Source material:
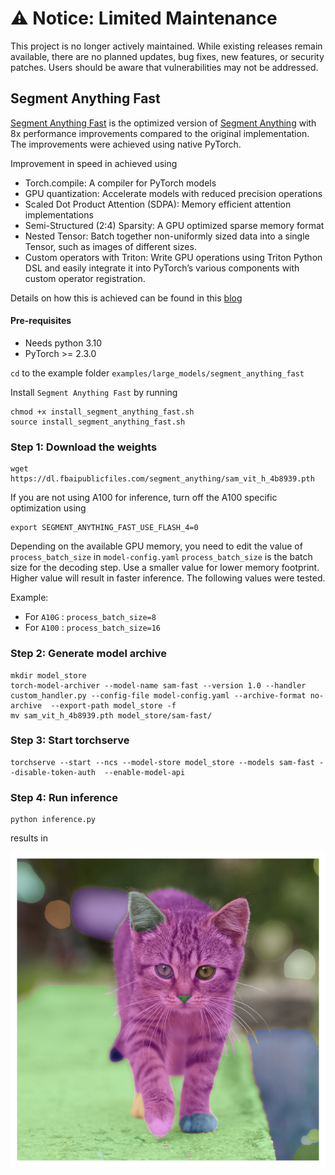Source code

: # ⚠️ Notice: Limited Maintenance

This project is no longer actively maintained. While existing releases remain available, there are no planned updates, bug fixes, new features, or security patches. Users should be aware that vulnerabilities may not be addressed.


## Segment Anything Fast

[Segment Anything Fast](https://github.com/pytorch-labs/segment-anything-fast) is the optimized version of [Segment Anything](https://github.com/facebookresearch/segment-anything) with 8x performance improvements compared to the original implementation. The improvements were achieved using native PyTorch.

Improvement in speed in achieved using
- Torch.compile: A compiler for PyTorch models
- GPU quantization: Accelerate models with reduced precision operations
- Scaled Dot Product Attention (SDPA): Memory efficient attention implementations
- Semi-Structured (2:4) Sparsity: A GPU optimized sparse memory format
- Nested Tensor: Batch together non-uniformly sized data into a single Tensor, such as images of different sizes.
- Custom operators with Triton: Write GPU operations using Triton Python DSL and easily integrate it into PyTorch’s various components with custom operator registration.

Details on how this is achieved can be found in this [blog](https://pytorch.org/blog/accelerating-generative-ai/)

#### Pre-requisites

- Needs python 3.10
- PyTorch >= 2.3.0

`cd` to the example folder `examples/large_models/segment_anything_fast`

Install `Segment Anything Fast` by running
```
chmod +x install_segment_anything_fast.sh
source install_segment_anything_fast.sh
```

### Step 1: Download the weights

```
wget https://dl.fbaipublicfiles.com/segment_anything/sam_vit_h_4b8939.pth
```

If you are not using A100 for inference, turn off the A100 specific optimization using
```
export SEGMENT_ANYTHING_FAST_USE_FLASH_4=0
```

Depending on the available GPU memory, you need to edit the value of `process_batch_size` in `model-config.yaml`
`process_batch_size` is the batch size for the decoding step. Use a smaller value for lower memory footprint.
Higher value will result in faster inference. The following values were tested.

Example:
  - For `A10G` : `process_batch_size=8`
  - For `A100` : `process_batch_size=16`


### Step 2: Generate model archive

```
mkdir model_store
torch-model-archiver --model-name sam-fast --version 1.0 --handler custom_handler.py --config-file model-config.yaml --archive-format no-archive  --export-path model_store -f
mv sam_vit_h_4b8939.pth model_store/sam-fast/
```

### Step 3: Start torchserve

```
torchserve --start --ncs --model-store model_store --models sam-fast --disable-token-auth  --enable-model-api
```

### Step 4: Run inference

```
python inference.py
```

results in

![kitten_mask_sam_fast](./kitten_mask_fast.png)
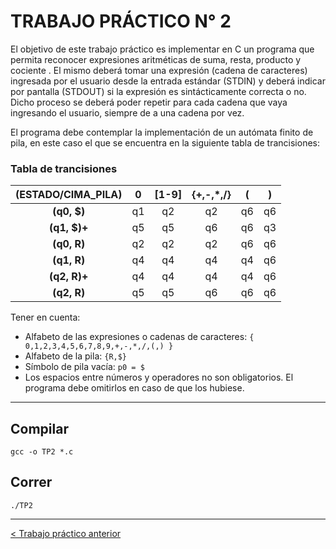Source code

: # TRABAJO PRÁCTICO N° 2

El objetivo de este trabajo práctico es implementar en C un programa que permita reconocer expresiones aritméticas de suma, resta, producto y cociente . El mismo deberá tomar una expresión (cadena de caracteres) ingresada por el usuario desde la entrada estándar (STDIN) y deberá indicar por pantalla (STDOUT) si la expresión es sintácticamente correcta o no. Dicho proceso se deberá poder repetir para cada cadena que vaya ingresando el usuario, siempre de a una cadena por vez. 


El programa debe contemplar la implementación de un autómata finito de pila, en este caso el que se encuentra en la siguiente tabla de trancisiones:

### Tabla de trancisiones
<div align="center">

| **(ESTADO/CIMA_PILA)** |   0   | [1-9] | {+,-,*,/} |   (   |   )   |
| :--------------------: | :---: | :---: | :-------: | :---: | :---: |
|      **(q0, $)**       |  q1   |  q2   |    q2     |  q6   |  q6   |
|      **(q1, $)+**      |  q5   |  q5   |    q6     |  q6   |  q3   |
|      **(q0, R)**       |  q2   |  q2   |    q2     |  q6   |  q6   |
|      **(q1, R)**       |  q4   |  q4   |    q4     |  q4   |  q6   |
|      **(q2, R)+**      |  q4   |  q4   |    q4     |  q4   |  q6   |
|      **(q2, R)**       |  q5   |  q5   |    q6     |  q6   |  q6   |

</div>

Tener en cuenta:
- Alfabeto de las expresiones o cadenas de caracteres: `{ 0,1,2,3,4,5,6,7,8,9,+,-,*,/,(,) }`
- Alfabeto de la pila: `{R,$}`
- Símbolo de pila vacía: `p0 = $`
- Los espacios entre números y operadores no son obligatorios. El programa debe omitirlos en caso de que los hubiese.

---
## Compilar
```
gcc -o TP2 *.c
```
## Correr
```
./TP2
```
---
[< Trabajo práctico anterior](https://github.com/utn-frba-ssl/21-001-09/tree/main/01-Implementacion-de-un-AFD-para-GR)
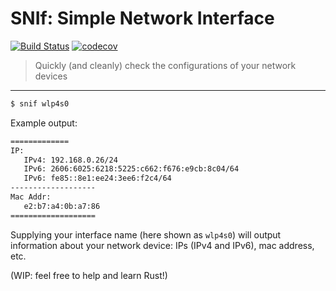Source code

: # SNIf: Simple Network Interface
[![Build Status](https://travis-ci.org/someguynamedmatt/snif.svg?branch=master)](https://travis-ci.org/someguynamedmatt/snif)
[![codecov](https://codecov.io/gh/someguynamedmatt/snif/branch/master/graph/badge.svg)](https://codecov.io/gh/someguynamedmatt/snif)

> Quickly (and cleanly) check the configurations of your network devices
---
```bash
$ snif wlp4s0
```

Example output:
```bash
=============
IP:
   IPv4: 192.168.0.26/24
   IPv6: 2606:6025:6218:5225:c662:f676:e9cb:8c04/64
   IPv6: fe85::8e1:ee24:3ee6:f2c4/64
-------------------
Mac Addr:
   e2:b7:a4:0b:a7:86
===================
```

Supplying your interface name (here shown as `wlp4s0`) will output information about your network device: IPs (IPv4 and IPv6), mac address, etc.

(WIP: feel free to help and learn Rust!)
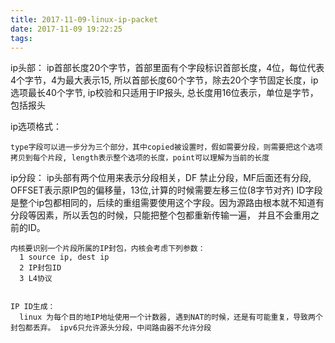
 ```yaml
---
title: 2017-11-09-linux-ip-packet
date: 2017-11-09 19:22:25
tags:
---
```

  ip头部： ip首部长度20个字节，首部里面有个字段标识首部长度，4位，每位代表4个字节，4为最大表示15, 所以首部长度60个字节，除去20个字节固定长度，ip选项最长40个字节,
      ip校验和只适用于IP报头, 总长度用16位表示，单位是字节，包括报头

  ip选项格式： 

    type字段可以进一步分为三个部分，其中copied被设置时，假如需要分段，则需要把这个选项拷贝到每个片段, length表示整个选项的长度，point可以理解为当前的长度


  ip分段：
    ip头部有两个位用来表示分段相关，DF 禁止分段，MF后面还有分段, OFFSET表示原IP包的偏移量，13位,计算的时候需要左移三位(8字节对齐)
    ID字段是整个ip包都相同的，后续的重组需要使用这个字段。因为源路由根本就不知道有分段等因素，所以丢包的时候，只能把整个包都重新传输一遍，
    并且不会重用之前的ID。

    内核要识别一个片段所属的IP封包，内核会考虑下列参数：
      1 source ip, dest ip
      2 IP封包ID
      3 L4协议


    IP ID生成：
      linux 为每个目的地IP地址使用一个计数器, 遇到NAT的时候，还是有可能重复，导致两个封包都丢弃。 ipv6只允许源头分段，中间路由器不允许分段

What is required: Could you restate every record above word for word, dropping the pictures?

Output below:
Source code

: # ⚠️ Notice: Limited Maintenance

This project is no longer actively maintained. While existing releases remain available, there are no planned updates, bug fixes, new features, or security patches. Users should be aware that vulnerabilities may not be addressed.


## Segment Anything Fast

[Segment Anything Fast](https://github.com/pytorch-labs/segment-anything-fast) is the optimized version of [Segment Anything](https://github.com/facebookresearch/segment-anything) with 8x performance improvements compared to the original implementation. The improvements were achieved using native PyTorch.

Improvement in speed in achieved using
- Torch.compile: A compiler for PyTorch models
- GPU quantization: Accelerate models with reduced precision operations
- Scaled Dot Product Attention (SDPA): Memory efficient attention implementations
- Semi-Structured (2:4) Sparsity: A GPU optimized sparse memory format
- Nested Tensor: Batch together non-uniformly sized data into a single Tensor, such as images of different sizes.
- Custom operators with Triton: Write GPU operations using Triton Python DSL and easily integrate it into PyTorch’s various components with custom operator registration.

Details on how this is achieved can be found in this [blog](https://pytorch.org/blog/accelerating-generative-ai/)

#### Pre-requisites

- Needs python 3.10
- PyTorch >= 2.3.0

`cd` to the example folder `examples/large_models/segment_anything_fast`

Install `Segment Anything Fast` by running
```
chmod +x install_segment_anything_fast.sh
source install_segment_anything_fast.sh
```

### Step 1: Download the weights

```
wget https://dl.fbaipublicfiles.com/segment_anything/sam_vit_h_4b8939.pth
```

If you are not using A100 for inference, turn off the A100 specific optimization using
```
export SEGMENT_ANYTHING_FAST_USE_FLASH_4=0
```

Depending on the available GPU memory, you need to edit the value of `process_batch_size` in `model-config.yaml`
`process_batch_size` is the batch size for the decoding step. Use a smaller value for lower memory footprint.
Higher value will result in faster inference. The following values were tested.

Example:
  - For `A10G` : `process_batch_size=8`
  - For `A100` : `process_batch_size=16`


### Step 2: Generate model archive

```
mkdir model_store
torch-model-archiver --model-name sam-fast --version 1.0 --handler custom_handler.py --config-file model-config.yaml --archive-format no-archive  --export-path model_store -f
mv sam_vit_h_4b8939.pth model_store/sam-fast/
```

### Step 3: Start torchserve

```
torchserve --start --ncs --model-store model_store --models sam-fast --disable-token-auth  --enable-model-api
```

### Step 4: Run inference

```
python inference.py
```

results in

![kitten_mask_sam_fast](./kitten_mask_fast.png)
Source code

: # TRABAJO PRÁCTICO N° 2

El objetivo de este trabajo práctico es implementar en C un programa que permita reconocer expresiones aritméticas de suma, resta, producto y cociente . El mismo deberá tomar una expresión (cadena de caracteres) ingresada por el usuario desde la entrada estándar (STDIN) y deberá indicar por pantalla (STDOUT) si la expresión es sintácticamente correcta o no. Dicho proceso se deberá poder repetir para cada cadena que vaya ingresando el usuario, siempre de a una cadena por vez. 


El programa debe contemplar la implementación de un autómata finito de pila, en este caso el que se encuentra en la siguiente tabla de trancisiones:

### Tabla de trancisiones
<div align="center">

| **(ESTADO/CIMA_PILA)** |   0   | [1-9] | {+,-,*,/} |   (   |   )   |
| :--------------------: | :---: | :---: | :-------: | :---: | :---: |
|      **(q0, $)**       |  q1   |  q2   |    q2     |  q6   |  q6   |
|      **(q1, $)+**      |  q5   |  q5   |    q6     |  q6   |  q3   |
|      **(q0, R)**       |  q2   |  q2   |    q2     |  q6   |  q6   |
|      **(q1, R)**       |  q4   |  q4   |    q4     |  q4   |  q6   |
|      **(q2, R)+**      |  q4   |  q4   |    q4     |  q4   |  q6   |
|      **(q2, R)**       |  q5   |  q5   |    q6     |  q6   |  q6   |

</div>

Tener en cuenta:
- Alfabeto de las expresiones o cadenas de caracteres: `{ 0,1,2,3,4,5,6,7,8,9,+,-,*,/,(,) }`
- Alfabeto de la pila: `{R,$}`
- Símbolo de pila vacía: `p0 = $`
- Los espacios entre números y operadores no son obligatorios. El programa debe omitirlos en caso de que los hubiese.

---
## Compilar
```
gcc -o TP2 *.c
```
## Correr
```
./TP2
```
---
[< Trabajo práctico anterior](https://github.com/utn-frba-ssl/21-001-09/tree/main/01-Implementacion-de-un-AFD-para-GR)
Source code

: # SNIf: Simple Network Interface
[![Build Status](https://travis-ci.org/someguynamedmatt/snif.svg?branch=master)](https://travis-ci.org/someguynamedmatt/snif)
[![codecov](https://codecov.io/gh/someguynamedmatt/snif/branch/master/graph/badge.svg)](https://codecov.io/gh/someguynamedmatt/snif)

> Quickly (and cleanly) check the configurations of your network devices
---
```bash
$ snif wlp4s0
```

Example output:
```bash
=============
IP:
   IPv4: 192.168.0.26/24
   IPv6: 2606:6025:6218:5225:c662:f676:e9cb:8c04/64
   IPv6: fe85::8e1:ee24:3ee6:f2c4/64
-------------------
Mac Addr:
   e2:b7:a4:0b:a7:86
===================
```

Supplying your interface name (here shown as `wlp4s0`) will output information about your network device: IPs (IPv4 and IPv6), mac address, etc.

(WIP: feel free to help and learn Rust!)
 ```yaml
---
title: 2017-11-09-linux-ip-packet
date: 2017-11-09 19:22:25
tags:
---
```

  ip头部： ip首部长度20个字节，首部里面有个字段标识首部长度，4位，每位代表4个字节，4为最大表示15, 所以首部长度60个字节，除去20个字节固定长度，ip选项最长40个字节,
      ip校验和只适用于IP报头, 总长度用16位表示，单位是字节，包括报头

  ip选项格式： 

    type字段可以进一步分为三个部分，其中copied被设置时，假如需要分段，则需要把这个选项拷贝到每个片段, length表示整个选项的长度，point可以理解为当前的长度


  ip分段：
    ip头部有两个位用来表示分段相关，DF 禁止分段，MF后面还有分段, OFFSET表示原IP包的偏移量，13位,计算的时候需要左移三位(8字节对齐)
    ID字段是整个ip包都相同的，后续的重组需要使用这个字段。因为源路由根本就不知道有分段等因素，所以丢包的时候，只能把整个包都重新传输一遍，
    并且不会重用之前的ID。

    内核要识别一个片段所属的IP封包，内核会考虑下列参数：
      1 source ip, dest ip
      2 IP封包ID
      3 L4协议


    IP ID生成：
      linux 为每个目的地IP地址使用一个计数器, 遇到NAT的时候，还是有可能重复，导致两个封包都丢弃。 ipv6只允许源头分段，中间路由器不允许分段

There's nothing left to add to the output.